2) Additional controls are required for the Fos study. These include: Fos expression when the animal is exposed to a non-threat but novel stimulus; Fos expression when the animal is exposed to a novel context or a context paired with a non-threat stimulus. This will help uncover whether the ACA response is specific to threat and threat paired context.

In the ACA, DAPI and Fos quantification were performed in four conditions: exposure to the cat, the predatory context, the novel non-threat stimulus (plush cat), and the context paired with non-threat stimulus. Accordingly, approximately 44% and 28% of the neurons during exposure to the cat and cat-related context, respectively, expressed Fos protein. Conversely, Fos-labeled cells in response to exposure to the plush cat and plush cat context were approximately17% and 11%, respectively. Statistical analysis revealed that ACA Fos expression in response to the cat and cat-related context was significantly higher relative to its expression level in response to exposure to a novel non-threat stimulus and to the context paired with a non-threat stimulus (see in the Appendix, Comparison of ACA activity and Figure 3; and Discussion – pg. 22, lines 18 – 24).

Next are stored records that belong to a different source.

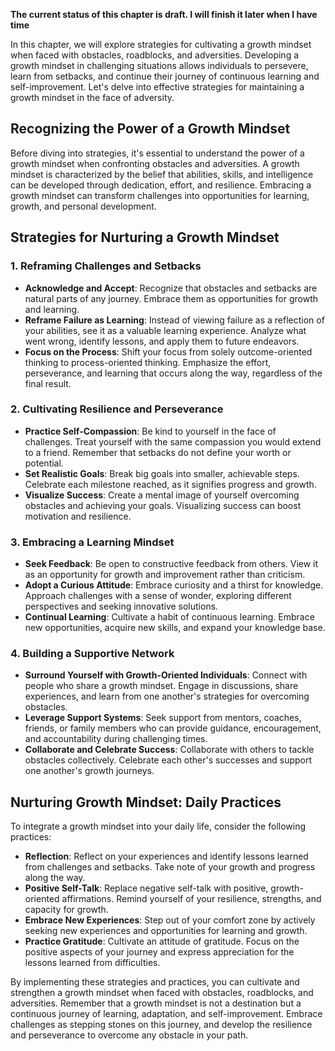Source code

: **The current status of this chapter is draft. I will finish it later when I have time**

In this chapter, we will explore strategies for cultivating a growth mindset when faced with obstacles, roadblocks, and adversities. Developing a growth mindset in challenging situations allows individuals to persevere, learn from setbacks, and continue their journey of continuous learning and self-improvement. Let's delve into effective strategies for maintaining a growth mindset in the face of adversity.

**Recognizing the Power of a Growth Mindset**
---------------------------------------------

Before diving into strategies, it's essential to understand the power of a growth mindset when confronting obstacles and adversities. A growth mindset is characterized by the belief that abilities, skills, and intelligence can be developed through dedication, effort, and resilience. Embracing a growth mindset can transform challenges into opportunities for learning, growth, and personal development.

**Strategies for Nurturing a Growth Mindset**
---------------------------------------------

### **1. Reframing Challenges and Setbacks**

* **Acknowledge and Accept**: Recognize that obstacles and setbacks are natural parts of any journey. Embrace them as opportunities for growth and learning.
* **Reframe Failure as Learning**: Instead of viewing failure as a reflection of your abilities, see it as a valuable learning experience. Analyze what went wrong, identify lessons, and apply them to future endeavors.
* **Focus on the Process**: Shift your focus from solely outcome-oriented thinking to process-oriented thinking. Emphasize the effort, perseverance, and learning that occurs along the way, regardless of the final result.

### **2. Cultivating Resilience and Perseverance**

* **Practice Self-Compassion**: Be kind to yourself in the face of challenges. Treat yourself with the same compassion you would extend to a friend. Remember that setbacks do not define your worth or potential.
* **Set Realistic Goals**: Break big goals into smaller, achievable steps. Celebrate each milestone reached, as it signifies progress and growth.
* **Visualize Success**: Create a mental image of yourself overcoming obstacles and achieving your goals. Visualizing success can boost motivation and resilience.

### **3. Embracing a Learning Mindset**

* **Seek Feedback**: Be open to constructive feedback from others. View it as an opportunity for growth and improvement rather than criticism.
* **Adopt a Curious Attitude**: Embrace curiosity and a thirst for knowledge. Approach challenges with a sense of wonder, exploring different perspectives and seeking innovative solutions.
* **Continual Learning**: Cultivate a habit of continuous learning. Embrace new opportunities, acquire new skills, and expand your knowledge base.

### **4. Building a Supportive Network**

* **Surround Yourself with Growth-Oriented Individuals**: Connect with people who share a growth mindset. Engage in discussions, share experiences, and learn from one another's strategies for overcoming obstacles.
* **Leverage Support Systems**: Seek support from mentors, coaches, friends, or family members who can provide guidance, encouragement, and accountability during challenging times.
* **Collaborate and Celebrate Success**: Collaborate with others to tackle obstacles collectively. Celebrate each other's successes and support one another's growth journeys.

**Nurturing Growth Mindset: Daily Practices**
---------------------------------------------

To integrate a growth mindset into your daily life, consider the following practices:

* **Reflection**: Reflect on your experiences and identify lessons learned from challenges and setbacks. Take note of your growth and progress along the way.
* **Positive Self-Talk**: Replace negative self-talk with positive, growth-oriented affirmations. Remind yourself of your resilience, strengths, and capacity for growth.
* **Embrace New Experiences**: Step out of your comfort zone by actively seeking new experiences and opportunities for learning and growth.
* **Practice Gratitude**: Cultivate an attitude of gratitude. Focus on the positive aspects of your journey and express appreciation for the lessons learned from difficulties.

By implementing these strategies and practices, you can cultivate and strengthen a growth mindset when faced with obstacles, roadblocks, and adversities. Remember that a growth mindset is not a destination but a continuous journey of learning, adaptation, and self-improvement. Embrace challenges as stepping stones on this journey, and develop the resilience and perseverance to overcome any obstacle in your path.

Impact. The lack of female mice is problematic from rigor, translation, and impact perspectives. At minimum please provide a discussion regarding the potential effect of sex on these studies.

To the best of our knowledge, all reports examining the neural pathways underlying anti-predator responses to natural threats have been carried out in male rodents (rats and mice), and the present study is a follow-up investigation to reveal core circuits implicated in contextual fear. Conceivably, and as discussed in the revised version of the manuscript, the basic circuits organizing these responses should be similar in both genders. However, gender differences are expected in terms of the responsivity of elements of these circuits, especially considering that critical sites in these circuits, such as the hypothalamus, hippocampus, and amygdala, are responsive to gonadal steroid hormones (Simerly et al., 1990). In line with this view, studies have shown higher baseline levels of anti-predator responses in female rodents (Blanchard et al. 1989, 1992). Therefore, further studies are needed to investigate gender differences in the responsivity of circuits mediating contextual fear memory to predatory threats (see Discussion – pg. 26, lines 32 – 33 and pg. 27, lines 1 – 7).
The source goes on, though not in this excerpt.